Stored data entries
* * * * * * *

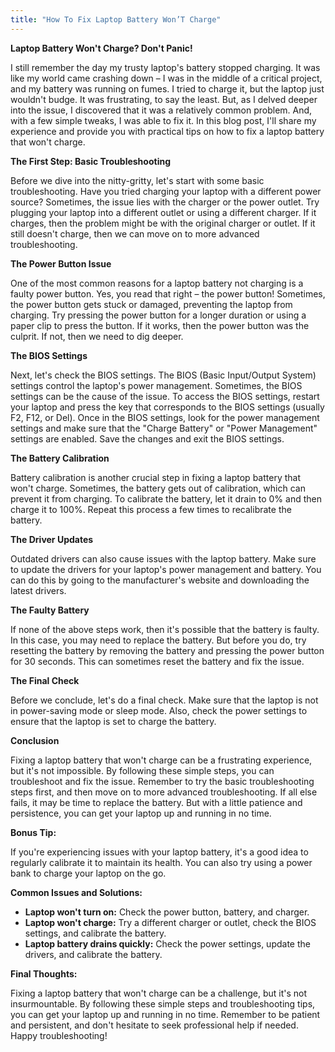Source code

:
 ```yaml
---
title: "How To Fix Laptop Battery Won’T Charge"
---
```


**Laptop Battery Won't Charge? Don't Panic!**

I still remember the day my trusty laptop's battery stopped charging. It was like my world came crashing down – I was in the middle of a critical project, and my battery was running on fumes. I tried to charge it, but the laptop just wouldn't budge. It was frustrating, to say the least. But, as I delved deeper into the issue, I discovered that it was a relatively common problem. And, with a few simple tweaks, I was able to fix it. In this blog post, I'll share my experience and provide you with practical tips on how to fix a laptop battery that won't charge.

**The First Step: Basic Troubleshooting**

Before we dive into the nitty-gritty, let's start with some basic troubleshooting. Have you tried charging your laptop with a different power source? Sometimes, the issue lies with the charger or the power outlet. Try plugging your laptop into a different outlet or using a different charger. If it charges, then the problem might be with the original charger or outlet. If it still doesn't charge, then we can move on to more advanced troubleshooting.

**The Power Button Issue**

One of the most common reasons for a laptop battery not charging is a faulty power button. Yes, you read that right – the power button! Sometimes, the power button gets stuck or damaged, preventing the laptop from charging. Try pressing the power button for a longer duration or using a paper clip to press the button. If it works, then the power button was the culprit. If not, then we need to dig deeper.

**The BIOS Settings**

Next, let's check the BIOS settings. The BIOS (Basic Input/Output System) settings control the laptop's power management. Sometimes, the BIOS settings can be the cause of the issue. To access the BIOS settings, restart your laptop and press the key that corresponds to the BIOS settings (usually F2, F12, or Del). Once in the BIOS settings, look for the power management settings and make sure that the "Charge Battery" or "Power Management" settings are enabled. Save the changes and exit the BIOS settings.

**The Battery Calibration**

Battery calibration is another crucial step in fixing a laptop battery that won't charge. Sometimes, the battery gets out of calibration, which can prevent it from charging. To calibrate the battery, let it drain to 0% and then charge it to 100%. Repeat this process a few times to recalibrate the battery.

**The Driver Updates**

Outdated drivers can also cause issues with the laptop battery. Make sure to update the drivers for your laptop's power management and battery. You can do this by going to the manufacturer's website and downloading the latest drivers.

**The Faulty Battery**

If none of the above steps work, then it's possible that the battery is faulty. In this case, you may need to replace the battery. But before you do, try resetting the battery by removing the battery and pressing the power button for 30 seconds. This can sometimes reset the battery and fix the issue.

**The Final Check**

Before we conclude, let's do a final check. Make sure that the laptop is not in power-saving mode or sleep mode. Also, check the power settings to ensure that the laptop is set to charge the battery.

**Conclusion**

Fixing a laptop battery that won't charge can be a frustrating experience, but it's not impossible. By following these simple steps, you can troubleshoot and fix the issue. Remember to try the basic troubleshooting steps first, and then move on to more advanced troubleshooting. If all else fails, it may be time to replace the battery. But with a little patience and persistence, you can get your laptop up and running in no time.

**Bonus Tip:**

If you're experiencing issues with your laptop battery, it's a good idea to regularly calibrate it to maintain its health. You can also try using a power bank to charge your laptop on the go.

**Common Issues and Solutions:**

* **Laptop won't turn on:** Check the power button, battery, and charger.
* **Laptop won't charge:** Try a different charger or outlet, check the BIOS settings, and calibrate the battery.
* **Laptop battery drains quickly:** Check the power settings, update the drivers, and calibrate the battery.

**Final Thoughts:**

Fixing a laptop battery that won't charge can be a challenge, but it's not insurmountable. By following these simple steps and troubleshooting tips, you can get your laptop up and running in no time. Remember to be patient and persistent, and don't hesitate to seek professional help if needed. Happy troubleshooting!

* * * * * * *

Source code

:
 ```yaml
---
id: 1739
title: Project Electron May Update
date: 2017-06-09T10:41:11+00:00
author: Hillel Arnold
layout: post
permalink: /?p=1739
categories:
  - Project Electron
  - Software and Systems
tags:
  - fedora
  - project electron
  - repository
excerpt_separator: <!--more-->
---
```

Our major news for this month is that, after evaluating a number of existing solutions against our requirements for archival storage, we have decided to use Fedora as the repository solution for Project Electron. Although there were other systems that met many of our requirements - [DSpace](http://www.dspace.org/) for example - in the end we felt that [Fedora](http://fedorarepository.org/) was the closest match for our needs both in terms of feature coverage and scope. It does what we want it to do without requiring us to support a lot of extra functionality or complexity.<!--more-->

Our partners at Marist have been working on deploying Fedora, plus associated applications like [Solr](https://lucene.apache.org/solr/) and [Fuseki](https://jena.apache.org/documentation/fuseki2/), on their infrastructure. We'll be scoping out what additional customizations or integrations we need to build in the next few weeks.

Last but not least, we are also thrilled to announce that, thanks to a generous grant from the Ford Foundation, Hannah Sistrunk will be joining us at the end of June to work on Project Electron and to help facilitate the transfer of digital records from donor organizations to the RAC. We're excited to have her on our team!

* * * * * * *

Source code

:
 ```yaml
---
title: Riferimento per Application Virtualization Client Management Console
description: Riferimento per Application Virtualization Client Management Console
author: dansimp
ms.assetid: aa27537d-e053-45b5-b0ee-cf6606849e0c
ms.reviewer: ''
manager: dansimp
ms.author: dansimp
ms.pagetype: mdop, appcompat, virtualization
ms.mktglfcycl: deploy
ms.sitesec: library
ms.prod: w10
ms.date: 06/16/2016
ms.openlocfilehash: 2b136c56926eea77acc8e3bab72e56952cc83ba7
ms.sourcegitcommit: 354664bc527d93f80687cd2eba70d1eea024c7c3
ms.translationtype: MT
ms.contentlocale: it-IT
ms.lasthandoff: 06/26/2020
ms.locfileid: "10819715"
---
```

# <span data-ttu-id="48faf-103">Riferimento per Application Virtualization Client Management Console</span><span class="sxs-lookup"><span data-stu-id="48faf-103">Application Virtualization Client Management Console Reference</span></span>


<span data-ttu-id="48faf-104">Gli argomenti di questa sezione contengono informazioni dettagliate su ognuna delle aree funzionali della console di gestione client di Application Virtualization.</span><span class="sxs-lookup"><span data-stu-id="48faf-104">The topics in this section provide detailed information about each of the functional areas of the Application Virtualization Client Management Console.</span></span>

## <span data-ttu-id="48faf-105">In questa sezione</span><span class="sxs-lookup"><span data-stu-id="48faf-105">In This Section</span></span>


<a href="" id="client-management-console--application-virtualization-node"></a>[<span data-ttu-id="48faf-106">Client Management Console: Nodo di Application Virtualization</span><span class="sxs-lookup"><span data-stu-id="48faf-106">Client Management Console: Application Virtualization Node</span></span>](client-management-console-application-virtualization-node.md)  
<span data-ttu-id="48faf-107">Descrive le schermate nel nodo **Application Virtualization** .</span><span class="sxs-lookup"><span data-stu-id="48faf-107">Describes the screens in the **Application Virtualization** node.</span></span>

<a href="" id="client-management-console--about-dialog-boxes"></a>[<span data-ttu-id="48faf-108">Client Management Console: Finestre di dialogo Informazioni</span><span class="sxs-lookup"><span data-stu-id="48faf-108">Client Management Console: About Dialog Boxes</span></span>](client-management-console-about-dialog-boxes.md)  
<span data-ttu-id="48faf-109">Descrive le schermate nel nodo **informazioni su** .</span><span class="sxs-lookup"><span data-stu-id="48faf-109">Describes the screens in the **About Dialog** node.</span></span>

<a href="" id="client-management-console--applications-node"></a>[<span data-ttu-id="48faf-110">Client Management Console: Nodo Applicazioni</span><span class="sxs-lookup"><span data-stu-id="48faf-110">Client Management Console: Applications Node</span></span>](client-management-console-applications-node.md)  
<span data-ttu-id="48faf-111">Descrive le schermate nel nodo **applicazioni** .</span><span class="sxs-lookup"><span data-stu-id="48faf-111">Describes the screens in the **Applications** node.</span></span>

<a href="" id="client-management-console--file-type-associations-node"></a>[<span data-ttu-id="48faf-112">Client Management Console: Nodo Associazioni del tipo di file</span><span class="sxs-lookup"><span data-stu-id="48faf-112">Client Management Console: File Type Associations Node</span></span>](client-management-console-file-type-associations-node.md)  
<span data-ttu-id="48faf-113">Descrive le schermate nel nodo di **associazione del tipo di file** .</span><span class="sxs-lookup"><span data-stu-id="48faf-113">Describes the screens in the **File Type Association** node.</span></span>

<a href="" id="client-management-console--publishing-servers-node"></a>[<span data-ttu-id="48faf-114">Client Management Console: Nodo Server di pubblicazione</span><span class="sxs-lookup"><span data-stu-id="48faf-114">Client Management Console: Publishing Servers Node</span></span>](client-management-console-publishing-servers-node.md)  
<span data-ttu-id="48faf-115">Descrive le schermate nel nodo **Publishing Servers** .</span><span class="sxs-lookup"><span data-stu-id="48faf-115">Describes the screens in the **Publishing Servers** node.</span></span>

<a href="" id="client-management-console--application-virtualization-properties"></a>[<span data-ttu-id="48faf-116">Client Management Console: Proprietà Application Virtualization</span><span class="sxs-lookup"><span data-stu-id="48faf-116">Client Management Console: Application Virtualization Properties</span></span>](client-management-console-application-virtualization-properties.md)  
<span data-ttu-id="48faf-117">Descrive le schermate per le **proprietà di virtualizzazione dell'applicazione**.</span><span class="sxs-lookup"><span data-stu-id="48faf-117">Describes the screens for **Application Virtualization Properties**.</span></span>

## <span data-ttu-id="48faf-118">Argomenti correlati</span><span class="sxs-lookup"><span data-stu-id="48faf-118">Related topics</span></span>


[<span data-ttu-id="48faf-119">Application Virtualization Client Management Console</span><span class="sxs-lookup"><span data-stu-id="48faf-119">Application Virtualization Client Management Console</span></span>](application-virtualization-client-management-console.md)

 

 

* * * * * * *

PROBLEM DETAILS> Return each line from the data where the string "drivers" can be found.

SOLUTION>
Outdated drivers can also cause issues with the laptop battery. Make sure to update the drivers for your laptop's power management and battery. You can do this by going to the manufacturer's website and downloading the latest drivers.
* **Laptop battery drains quickly:** Check the power settings, update the drivers, and calibrate the battery.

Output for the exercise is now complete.